Protection isn’t very exciting — not like restoring hundreds of acres of degraded estuaries, floodplains and wetlands. Of course, restoration is absolutely necessary to gain back lost habitat, but the immediate result is never as good as habitat that avoided damage in the first place. Even restored habitat generally needs to be protected for a long time before it functions as well as an undisturbed site.
These are issues I have been pondering as I wrote the latest story in a series about Implementation Strategies — a focused effort to make a measurable improvement in the Puget Sound ecosystem. For details, check out the Encyclopedia of Puget Sound.
If we could freeze everything in place, then habitat restoration would help rebuild the fish and wildlife populations that require special conditions. But we cannot stop time, and we are told that 1.5 million more people will soon be living in the Puget Sound region.
Where can all these future people find homes without further degrading the environment? Will they choose to live in places that minimize the ecological damage or will it even matter to them? Needless to say, this remains an open-ended question — a question that is both public and very personal, touching on issues of freedom and property rights.

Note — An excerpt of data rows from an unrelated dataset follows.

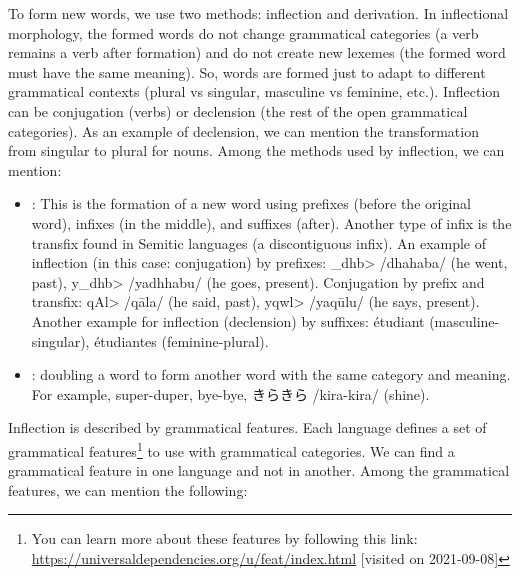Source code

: \documentclass{KBook}
\begin{document}
To form new words, we use two methods: inflection and derivation. In inflectional morphology, the formed words do not change grammatical categories (a verb remains a verb after formation) and do not create new lexemes (the formed word must have the same meaning). So, words are formed just to adapt to different grammatical contexts (plural vs singular, masculine vs feminine, etc.). Inflection can be conjugation (verbs) or declension (the rest of the open grammatical categories). As an example of declension, we can mention the transformation from singular to plural for nouns. Among the methods used by inflection, we can mention:
\begin{itemize}
	\item {}: This is the formation of a new word using prefixes (before the original word), infixes (in the middle), and suffixes (after). Another type of infix is the transfix found in Semitic languages (a discontiguous infix). An example of inflection (in this case: conjugation) by prefixes: \<_dhb> /dhahaba/ (he went, past), \<y_dhb> /yadhhabu/ (he goes, present). Conjugation by prefix and transfix: \<qAl> /qāla/ (he said, past), \<yqwl> /yaqūlu/ (he says, present). Another example for inflection (declension) by suffixes: étudiant (masculine-singular), étudiantes (feminine-plural).
	\item {}: doubling a word to form another word with the same category and meaning. For example, super-duper, bye-bye, きらきら /kira-kira/ (shine).
\end{itemize}
Inflection is described by grammatical features. Each language defines a set of grammatical features\footnote{You can learn more about these features by following this link: \url{https://universaldependencies.org/u/feat/index.html} [visited on 2021-09-08]} to use with grammatical categories. We can find a grammatical feature in one language and not in another. Among the grammatical features, we can mention the following:
\end{document}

I hope that we, as Puget Sound residents, can work together on this problem with open eyes and clear thinking. The state’s Growth Management Act has helped protect natural habitat by encouraging higher housing densities in urban areas. But the GMA has not been able to cope with economic and lifestyle pressures that cause people to live in remote areas where their mere presence disturbs the functioning food web.
It’s not an easy problem to solve, but researchers and policy experts familiar with the issue have put their thoughts together to formulate a draft “Land Development and Land Cover Implementation Strategy.” I outlined the draft in a story titled “Urban lifestyles help to protect the Puget Sound ecosystem,” published this week in the Encyclopedia of Puget Sound. More work is planned before the strategy is finalized.
“I think the central battle will be in the urban areas,” Doug Peters told me, reflecting his understanding that higher-density communities are needed to protect intact habitat elsewhere. Doug, a watershed planner with the Washington State Department of Commerce, said development innovations and economic incentives could be needed to address the problem.
As I said at the outset, Puget Sound restoration seems to get the most attention. Meanwhile, the notion of protection may call to mind buying up ecologically sensitive lands or else purchasing conservation easements or development rights. But it is equally important to make plans for where we want people to live and to make sure these places are inviting enough to attract future residents.
In a region with wide-open spaces, this kind of planning does not have much appeal, and it is not the way we normally do things in this country. But, as Benjamin Franklin might say, “By failing to plan, you are planning to fail.”